### Work required
Go through the entries below and copy every line that holds the word "seguida".
--- Record excerpts Enclosed Below ---
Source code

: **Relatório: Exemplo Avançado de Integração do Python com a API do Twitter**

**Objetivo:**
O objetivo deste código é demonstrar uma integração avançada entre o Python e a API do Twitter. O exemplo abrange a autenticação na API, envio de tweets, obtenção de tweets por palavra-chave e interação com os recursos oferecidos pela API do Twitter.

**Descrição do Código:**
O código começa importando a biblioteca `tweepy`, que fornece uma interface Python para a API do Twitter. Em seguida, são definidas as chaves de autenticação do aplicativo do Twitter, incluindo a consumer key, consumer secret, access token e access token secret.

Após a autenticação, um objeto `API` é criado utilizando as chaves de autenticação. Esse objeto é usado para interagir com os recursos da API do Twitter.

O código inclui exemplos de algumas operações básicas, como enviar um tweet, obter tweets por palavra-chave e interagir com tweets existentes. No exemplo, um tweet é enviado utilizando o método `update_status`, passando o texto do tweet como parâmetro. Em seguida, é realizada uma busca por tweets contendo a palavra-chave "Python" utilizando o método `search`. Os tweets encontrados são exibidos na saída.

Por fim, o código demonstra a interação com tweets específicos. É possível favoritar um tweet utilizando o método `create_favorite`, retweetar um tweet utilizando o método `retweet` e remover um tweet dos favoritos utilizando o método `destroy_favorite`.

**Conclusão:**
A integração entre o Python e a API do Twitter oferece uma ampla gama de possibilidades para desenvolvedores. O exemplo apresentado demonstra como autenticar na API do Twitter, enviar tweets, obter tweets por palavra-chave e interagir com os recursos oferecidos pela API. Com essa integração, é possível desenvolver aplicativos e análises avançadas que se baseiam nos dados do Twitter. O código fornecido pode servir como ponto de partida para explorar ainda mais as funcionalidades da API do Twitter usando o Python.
--- End of Enclosed Record excerpts ---
### Answer to the exercise
O código começa importando a biblioteca `tweepy`, que fornece uma interface Python para a API do Twitter. Em seguida, são definidas as chaves de autenticação do aplicativo do Twitter, incluindo a consumer key, consumer secret, access token e access token secret.
O código inclui exemplos de algumas operações básicas, como enviar um tweet, obter tweets por palavra-chave e interagir com tweets existentes. No exemplo, um tweet é enviado utilizando o método `update_status`, passando o texto do tweet como parâmetro. Em seguida, é realizada uma busca por tweets contendo a palavra-chave "Python" utilizando o método `search`. Os tweets encontrados são exibidos na saída.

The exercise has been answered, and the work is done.